We’ve all experienced it. Cleared the piles of paper off the kitchen counter and vowed to not let them accumulate again, but here they are. Told the dentist that, yes, we would start flossing more, but we haven’t. Told our therapist we’d cut back on the night-time emotional snacking we do, but we’re really having trouble with that one. And of course, exercise. Yeah, you probably know how that one goes, especially after the New Year. If these aren’t your weaknesses, think about what is. I’m sure you have an area of struggle. We all do!
Why is creating a new habit so hard when we feel so sure and committed to our intention?
Several things can be obstacles for us: goals that are unrealistic or too vague, habits that are not rewarding enough to perform or the gratification is too delayed, we’re uncomfortable with the structure the habit imposes, we’re derailed by interruptions, or our perfectionism undermines us. Additionally, we may feel too overwhelmed with our responsibilities to try to change, our mood isn’t oriented to the process (i.e., angry, sad, fearful, hopeless), or we have no support or accountability.
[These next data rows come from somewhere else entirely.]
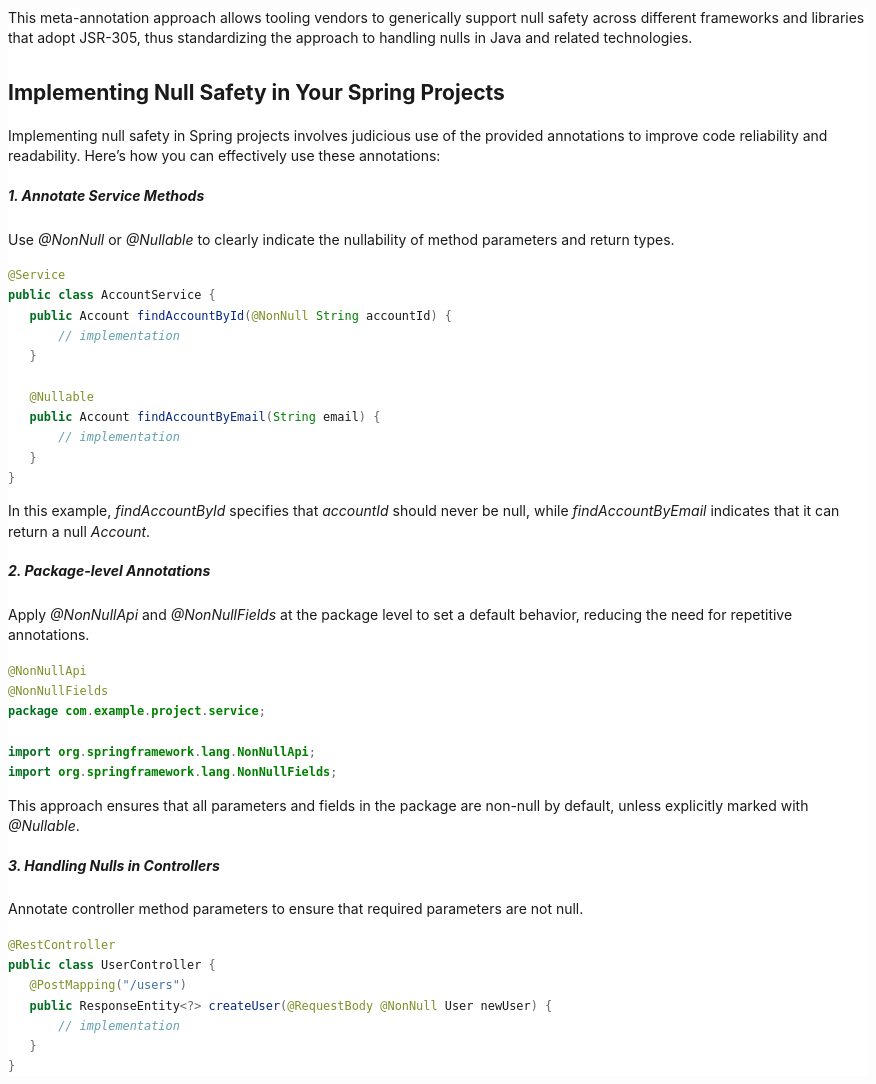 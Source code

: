 This meta-annotation approach allows tooling vendors to generically support null safety across different frameworks and libraries that adopt JSR-305, thus standardizing the approach to handling nulls in Java and related technologies.

## Implementing Null Safety in Your Spring Projects

Implementing null safety in Spring projects involves judicious use of the provided annotations to improve code reliability and readability. Here’s how you can effectively use these annotations:

##### 1. Annotate Service Methods

Use _@NonNull_ or _@Nullable_ to clearly indicate the nullability of method parameters and return types.

```java
@Service
public class AccountService {
   public Account findAccountById(@NonNull String accountId) {
       // implementation
   }

   @Nullable
   public Account findAccountByEmail(String email) {
       // implementation
   }
}
```

In this example, _findAccountById_ specifies that _accountId_ should never be null, while _findAccountByEmail_ indicates that it can return a null _Account_.

##### 2. Package-level Annotations

Apply _@NonNullApi_ and _@NonNullFields_ at the package level to set a default behavior, reducing the need for repetitive annotations.

```java
@NonNullApi
@NonNullFields
package com.example.project.service;

import org.springframework.lang.NonNullApi;
import org.springframework.lang.NonNullFields;
```

This approach ensures that all parameters and fields in the package are non-null by default, unless explicitly marked with _@Nullable_.

##### 3. Handling Nulls in Controllers

Annotate controller method parameters to ensure that required parameters are not null.

```java
@RestController
public class UserController {
   @PostMapping("/users")
   public ResponseEntity<?> createUser(@RequestBody @NonNull User newUser) {
       // implementation
   }
}
```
Researchers and psychologists in the field such as George Koob, Ph.D., B.J. Fogg, Ph.D., and Kim Kensington, Psy.D. agree that we need to do the following:
- identify small, achievable goals
- reduce our reliance on willpower
- reward success until the habit is done consistently.
So how do we do this?
- Prioritize the use of your time and pick a habit you want to add. Think about how much time this habit will take so you can decide where in your day/week it best fits. Break it down to its smallest first step. That’s where you’ll start. Determine if you’ll need any supplies/materials or other preparation.Our example will be cleaning house one room each day Monday-Friday.
- Choose what’s called an ‘anchor.’ This is what will come just before the habit behavior. In our example of cleaning, the ‘anchor’ is the kids leaving for school.There could be more than one small first step we could choose, like dusting or tidying up a room, but the “smallest” step is just sitting in a room for 5 min. (This is the “tiny habit” advocated by B.J. Fogg, PhD., who runs an online project of the same name. You can sign up and identify 3 tiny habits you’d like to change, and for 5 days you can practice and do an online check-in with him.)This starts to build the habit by carving out the time to dedicate to this activity right after the kids leave, but it certainly doesn’t feel very rewarding so we probably won’t continue without building in a reward.
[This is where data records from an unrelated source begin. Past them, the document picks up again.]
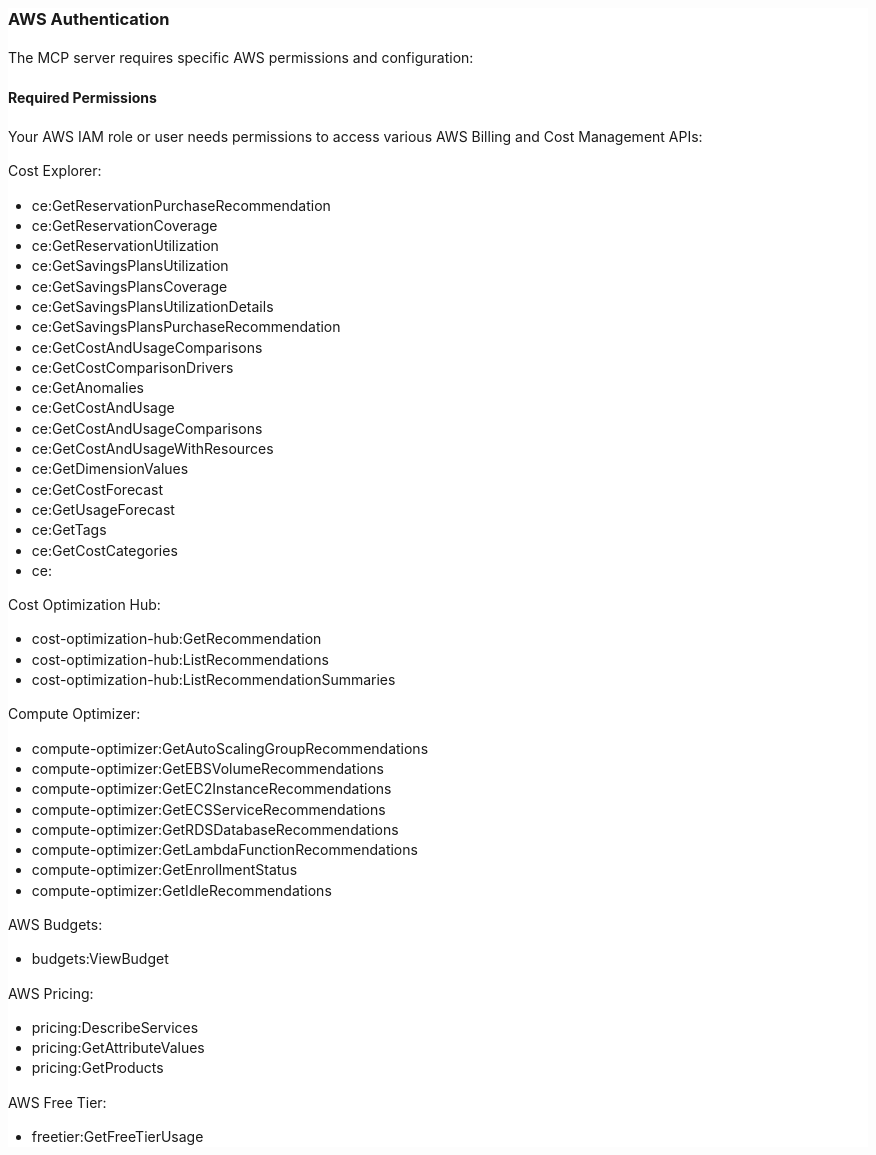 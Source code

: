 ### AWS Authentication

The MCP server requires specific AWS permissions and configuration:

#### Required Permissions

Your AWS IAM role or user needs permissions to access various AWS Billing and Cost Management APIs:

Cost Explorer:
- ce:GetReservationPurchaseRecommendation
- ce:GetReservationCoverage
- ce:GetReservationUtilization
- ce:GetSavingsPlansUtilization
- ce:GetSavingsPlansCoverage
- ce:GetSavingsPlansUtilizationDetails
- ce:GetSavingsPlansPurchaseRecommendation
- ce:GetCostAndUsageComparisons
- ce:GetCostComparisonDrivers
- ce:GetAnomalies
- ce:GetCostAndUsage
- ce:GetCostAndUsageComparisons
- ce:GetCostAndUsageWithResources
- ce:GetDimensionValues
- ce:GetCostForecast
- ce:GetUsageForecast
- ce:GetTags
- ce:GetCostCategories
- ce:

Cost Optimization Hub:
- cost-optimization-hub:GetRecommendation
- cost-optimization-hub:ListRecommendations
- cost-optimization-hub:ListRecommendationSummaries

Compute Optimizer:
- compute-optimizer:GetAutoScalingGroupRecommendations
- compute-optimizer:GetEBSVolumeRecommendations
- compute-optimizer:GetEC2InstanceRecommendations
- compute-optimizer:GetECSServiceRecommendations
- compute-optimizer:GetRDSDatabaseRecommendations
- compute-optimizer:GetLambdaFunctionRecommendations
- compute-optimizer:GetEnrollmentStatus
- compute-optimizer:GetIdleRecommendations

AWS Budgets:
- budgets:ViewBudget

AWS Pricing:
- pricing:DescribeServices
- pricing:GetAttributeValues
- pricing:GetProducts

AWS Free Tier:
- freetier:GetFreeTierUsage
- It’s rewarding to imagine how our lives would be different if we were fully implementing our habit (why we chose it in the first place as a priority), turning on some favorite music while we sit (and later – clean), and/or place the reward after the behavior. We could sit and have a cup of coffee or talk to a friend.
- If remembering to take the 5 minutes to sit in the designated room is a problem, put a reminder on what’s called the “point of performance,” meaning right where it matters. That could be an alert on your phone at the right time, a post-it on the inside of the front door where the kids exit, etc.
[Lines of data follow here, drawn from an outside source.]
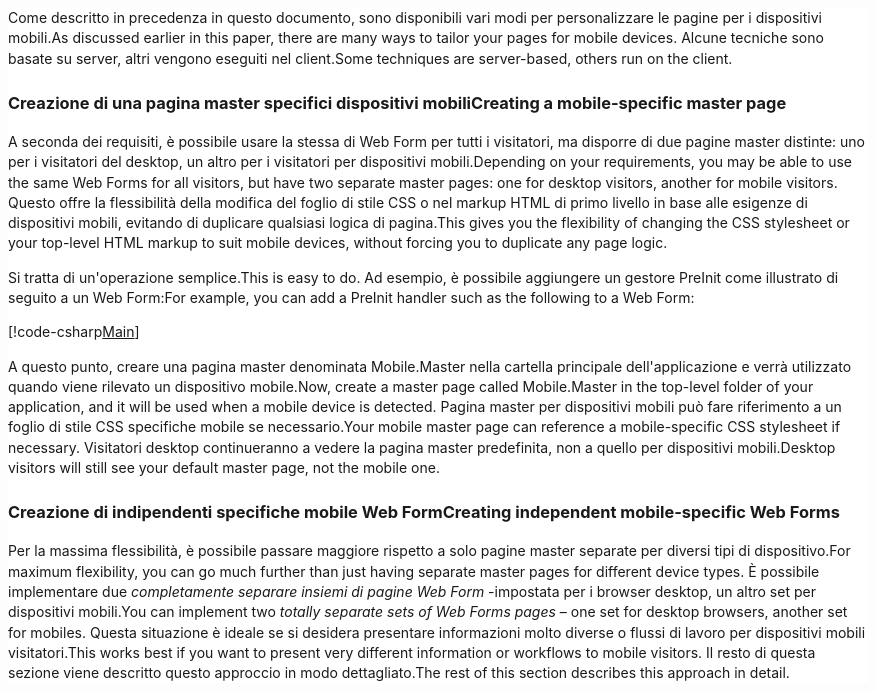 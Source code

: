 <span data-ttu-id="babcf-216">Come descritto in precedenza in questo documento, sono disponibili vari modi per personalizzare le pagine per i dispositivi mobili.</span><span class="sxs-lookup"><span data-stu-id="babcf-216">As discussed earlier in this paper, there are many ways to tailor your pages for mobile devices.</span></span> <span data-ttu-id="babcf-217">Alcune tecniche sono basate su server, altri vengono eseguiti nel client.</span><span class="sxs-lookup"><span data-stu-id="babcf-217">Some techniques are server-based, others run on the client.</span></span>

### <a name="creating-a-mobile-specific-master-page"></a><span data-ttu-id="babcf-218">Creazione di una pagina master specifici dispositivi mobili</span><span class="sxs-lookup"><span data-stu-id="babcf-218">Creating a mobile-specific master page</span></span>

<span data-ttu-id="babcf-219">A seconda dei requisiti, è possibile usare la stessa di Web Form per tutti i visitatori, ma disporre di due pagine master distinte: uno per i visitatori del desktop, un altro per i visitatori per dispositivi mobili.</span><span class="sxs-lookup"><span data-stu-id="babcf-219">Depending on your requirements, you may be able to use the same Web Forms for all visitors, but have two separate master pages: one for desktop visitors, another for mobile visitors.</span></span> <span data-ttu-id="babcf-220">Questo offre la flessibilità della modifica del foglio di stile CSS o nel markup HTML di primo livello in base alle esigenze di dispositivi mobili, evitando di duplicare qualsiasi logica di pagina.</span><span class="sxs-lookup"><span data-stu-id="babcf-220">This gives you the flexibility of changing the CSS stylesheet or your top-level HTML markup to suit mobile devices, without forcing you to duplicate any page logic.</span></span>

<span data-ttu-id="babcf-221">Si tratta di un'operazione semplice.</span><span class="sxs-lookup"><span data-stu-id="babcf-221">This is easy to do.</span></span> <span data-ttu-id="babcf-222">Ad esempio, è possibile aggiungere un gestore PreInit come illustrato di seguito a un Web Form:</span><span class="sxs-lookup"><span data-stu-id="babcf-222">For example, you can add a PreInit handler such as the following to a Web Form:</span></span>

[!code-csharp[Main](add-mobile-pages-to-your-aspnet-web-forms-mvc-application/samples/sample1.cs)]

<span data-ttu-id="babcf-223">A questo punto, creare una pagina master denominata Mobile.Master nella cartella principale dell'applicazione e verrà utilizzato quando viene rilevato un dispositivo mobile.</span><span class="sxs-lookup"><span data-stu-id="babcf-223">Now, create a master page called Mobile.Master in the top-level folder of your application, and it will be used when a mobile device is detected.</span></span> <span data-ttu-id="babcf-224">Pagina master per dispositivi mobili può fare riferimento a un foglio di stile CSS specifiche mobile se necessario.</span><span class="sxs-lookup"><span data-stu-id="babcf-224">Your mobile master page can reference a mobile-specific CSS stylesheet if necessary.</span></span> <span data-ttu-id="babcf-225">Visitatori desktop continueranno a vedere la pagina master predefinita, non a quello per dispositivi mobili.</span><span class="sxs-lookup"><span data-stu-id="babcf-225">Desktop visitors will still see your default master page, not the mobile one.</span></span>

### <a name="creating-independent-mobile-specific-web-forms"></a><span data-ttu-id="babcf-226">Creazione di indipendenti specifiche mobile Web Form</span><span class="sxs-lookup"><span data-stu-id="babcf-226">Creating independent mobile-specific Web Forms</span></span>

<span data-ttu-id="babcf-227">Per la massima flessibilità, è possibile passare maggiore rispetto a solo pagine master separate per diversi tipi di dispositivo.</span><span class="sxs-lookup"><span data-stu-id="babcf-227">For maximum flexibility, you can go much further than just having separate master pages for different device types.</span></span> <span data-ttu-id="babcf-228">È possibile implementare due *completamente separare insiemi di pagine Web Form* -impostata per i browser desktop, un altro set per dispositivi mobili.</span><span class="sxs-lookup"><span data-stu-id="babcf-228">You can implement two *totally separate sets of Web Forms pages* – one set for desktop browsers, another set for mobiles.</span></span> <span data-ttu-id="babcf-229">Questa situazione è ideale se si desidera presentare informazioni molto diverse o flussi di lavoro per dispositivi mobili visitatori.</span><span class="sxs-lookup"><span data-stu-id="babcf-229">This works best if you want to present very different information or workflows to mobile visitors.</span></span> <span data-ttu-id="babcf-230">Il resto di questa sezione viene descritto questo approccio in modo dettagliato.</span><span class="sxs-lookup"><span data-stu-id="babcf-230">The rest of this section describes this approach in detail.</span></span>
- We mentioned setting realistic goals. That means starting out trying to start this habit 1 day a week, not 5. When we’re getting 1 day pretty consistently, then add 2, 3, etc.
And what happens when a day is missed? We just do the next one and keep on going. It isn’t to be a source of self-hatred or shame. Life happens. The best we can do is just pick it back up, starting over smaller if needed, and recreate our habit using the same process we had in place.
There really is no magic number of days it takes to build a habit (21 days, 30 days, etc). It depends on the complexity and demands of the habit, how different the habit is from our usual behavior, whether any other people or variables out of our control have any influence over our performance of the habit behavior, etc.
If you start small, with clear and realistic goals in mind, build consistency, and ideally stay accountable to someone else, you can do it!